# Anyway to test speed of a website?



## Indiana627 (Nov 18, 2005)

Our company site is hosted in California but I'm in New York. Lately I've noticed our site can sometimes take a while to load even though it's not a complex site compared to some out there. Is there way to test the speed of the site somehow so I can complain to the hosting company with some ammunition? Usually the other sites I go to load fast, so I don't think the issue is on my end. Thanks.


----------



## funhouse69 (Mar 26, 2007)

There are many services out there that monitor the performance of a website. When it comes to free tools the only one I've ever found is this one

http://www.websitepulse.com/help/testtools.website-test.html

The other thing you can do is a visual trace or a simple trace route from the PC you say is seems slow on. This will go through all of the networks / Hops that you go through to access the website. The more Hops the more potential for delay.

Unfortunately the problem might not have anything to do with your hosting company it could be with your ISP that your accessing it from. The way the internet works is through peering agreements with other ISPs. Basically they agree to allow each others traffic to pass through. It's possible that something has change in the path that your ISP Takes you there which is not uncommon.

At the same time Hosting Providers can also be part of these Peering Agreements through the ISP's that they use to get the content "Closer" to their customers. Unfortunately a lot of the lower cost companies do not have a lot of these in place as it does cost money.

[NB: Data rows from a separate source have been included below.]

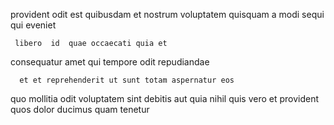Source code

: <!--
title: Re-engineered real-time concept
author: Meaghan
date: 2015-02-25-0544
link: 2015-02-25-0544-re-engineered-real-time-concept
tags: [Regex,CSS,scope]
-->

provident odit est 
quibusdam et nostrum  voluptatem quisquam a
modi sequi qui eveniet 
 	 libero  id  quae occaecati quia et
consequatur  amet 
qui   tempore  odit   repudiandae
 	  et et reprehenderit ut sunt totam aspernatur eos
quo mollitia odit voluptatem
sint debitis aut quia nihil quis vero et
 provident quos
dolor ducimus   quam tenetur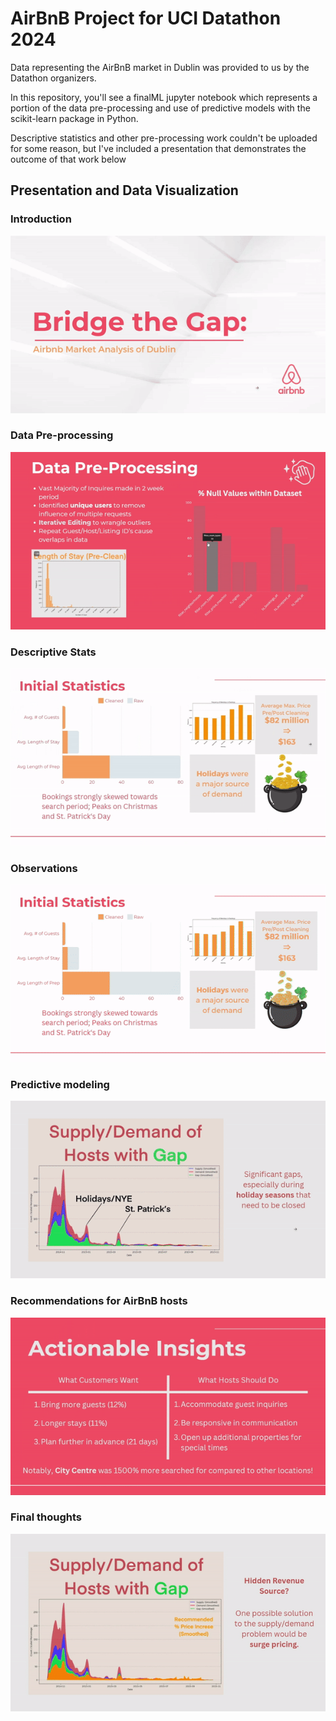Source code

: # AirBnB Project for UCI Datathon 2024

Data representing the AirBnB market in Dublin was provided to us by the Datathon organizers. 

In this repository, you'll see a finalML jupyter notebook which represents a portion of the 
data pre-processing and use of predictive models with the scikit-learn package in Python. 

Descriptive statistics and other pre-processing work couldn't be uploaded for some reason, 
but I've included a presentation that demonstrates the outcome of that work below
## Presentation and Data Visualization 
### Introduction
![](https://github.com/KianKerm/AirBnB_DatathonProj/blob/GIFs/p1.gif)
### Data Pre-processing
![](https://github.com/KianKerm/AirBnB_DatathonProj/blob/GIFs/p2.gif)
### Descriptive Stats
![](https://github.com/KianKerm/AirBnB_DatathonProj/blob/GIFs/p3.gif)
### Observations
![](https://github.com/KianKerm/AirBnB_DatathonProj/blob/GIFs/p4.gif)
### Predictive modeling
![](https://github.com/KianKerm/AirBnB_DatathonProj/blob/GIFs/p5.gif)
### Recommendations for AirBnB hosts
![](https://github.com/KianKerm/AirBnB_DatathonProj/blob/GIFs/p6.gif)
### Final thoughts
![](https://github.com/KianKerm/AirBnB_DatathonProj/blob/GIFs/p7.gif)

Hope this helps start you in the right direction.


----------



## Jeff McClellan (Apr 22, 2002)

http://www.bandwidthplace.com/speedtest/


----------



## HIPAR (May 15, 2005)

I would think there are lots of factors that determine the apparent speed of a website. Websites that aren't hosted on a sever connected to the net through a 'big pipe' will most likely respond slowly even if the internet isn't congested. Perhaps if you can time a download of a multi-megabyte file from the site, you can gauge its speed buy comparing the time to known to be efficient websites.



--- CHAS


----------